Ariel is imaginary power, the swiftness of thought personified.
When told to make good speed by Prospero, he says, "I
drink the air before me." This is something like
Puck's boast on a similar occasion, "I'll put a
girdle round about the earth in forty minutes."
But Ariel differs from Puck in having a fellow feeling
in the interests of those he is employed about. How
exquisite is the following dialogue between him and
Prospero!
"Ariel. Your charm so strongly works 'em,
That if you now beheld them, your affections
Would become tender.
Prospero. Dost thou think so, spirit?
Ariel. Mine would, sir, were I human.
Prospero.

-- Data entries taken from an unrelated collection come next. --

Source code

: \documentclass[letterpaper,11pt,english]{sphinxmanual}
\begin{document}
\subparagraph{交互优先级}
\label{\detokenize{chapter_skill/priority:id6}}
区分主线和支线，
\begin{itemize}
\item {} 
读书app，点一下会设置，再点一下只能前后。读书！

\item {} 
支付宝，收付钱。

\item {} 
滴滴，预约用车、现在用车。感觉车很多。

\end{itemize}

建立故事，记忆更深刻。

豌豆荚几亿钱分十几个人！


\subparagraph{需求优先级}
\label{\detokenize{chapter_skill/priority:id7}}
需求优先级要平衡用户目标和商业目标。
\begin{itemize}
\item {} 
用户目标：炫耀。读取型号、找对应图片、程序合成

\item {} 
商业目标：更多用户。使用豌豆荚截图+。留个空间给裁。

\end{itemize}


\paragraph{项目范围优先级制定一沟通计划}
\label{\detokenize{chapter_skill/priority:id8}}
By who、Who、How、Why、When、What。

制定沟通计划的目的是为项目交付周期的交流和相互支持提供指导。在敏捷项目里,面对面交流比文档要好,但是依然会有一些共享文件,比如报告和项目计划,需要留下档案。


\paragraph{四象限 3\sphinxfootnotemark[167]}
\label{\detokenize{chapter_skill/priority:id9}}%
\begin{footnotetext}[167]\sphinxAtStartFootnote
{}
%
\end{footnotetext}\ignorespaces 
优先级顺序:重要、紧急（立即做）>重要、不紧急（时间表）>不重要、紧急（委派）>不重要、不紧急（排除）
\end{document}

And mine shall.
Hast thou, which art but air, a touch, a feeling
Of their afflictions, and shall not myself,
One of their kind, that relish all as sharply,
Passion'd as they, be kindlier moved than thou art?"
It has been observed that there is a peculiar charm
in the songs introduced in Shakespear, which, without
conveying any distinct images, seem to recall all the
feelings connected with them, like snatches of half-forgotten
music heard indistinctly and at intervals. There is
this effect produced by Ariel's songs, which (as we
are told) seem to sound in the air, and as if the person
playing them were invisible. We shall give one instance
out of many of this general power.
"Enter FERDINAND; and ARIEL invisible, flaying
and singing.
ARIEL'S SONG.
Come unto these yellow sands,
And then take hands;
Curt'sied when you have, and kiss'd,
(The wild waves whist;)
Foot it featly here and there;
And sweet sprites the burden bear.
[Burden dispersedly.
Hark, hark! bowgh-wowgh: the watch-dogs bark,
Bowgh-wowgh.
Ariel. Hark, hark! I hear
The strain of strutting chanticleer
Cry cock-a-doodle-doo.
Ferdinand. Where should this music be? i' the
air or the earth?
It sounds no more: and sure it waits upon
Some god o' th' island. Sitting on a bank
Weeping against the king my father's wreck,
This music crept by me upon the waters,
Allaying both their fury and my passion
With its sweet air; thence I have follow'd it,
Or it hath drawn me rather:—but 'tis gone.—
No, it begins again.
ARIEL'S SONG.
Full fathom five thy father lies,
Of his bones are coral made:
Those are pearls that were his eyes,
Nothing of him that doth fade,
But doth suffer a sea change,
Into something rich and strange.
Sea-nymphs hourly ring his knell—
Hark! now I hear them, ding-dong bell.
[Burden ding-dong.
Ferdinand. The ditty does remember my drown'd father.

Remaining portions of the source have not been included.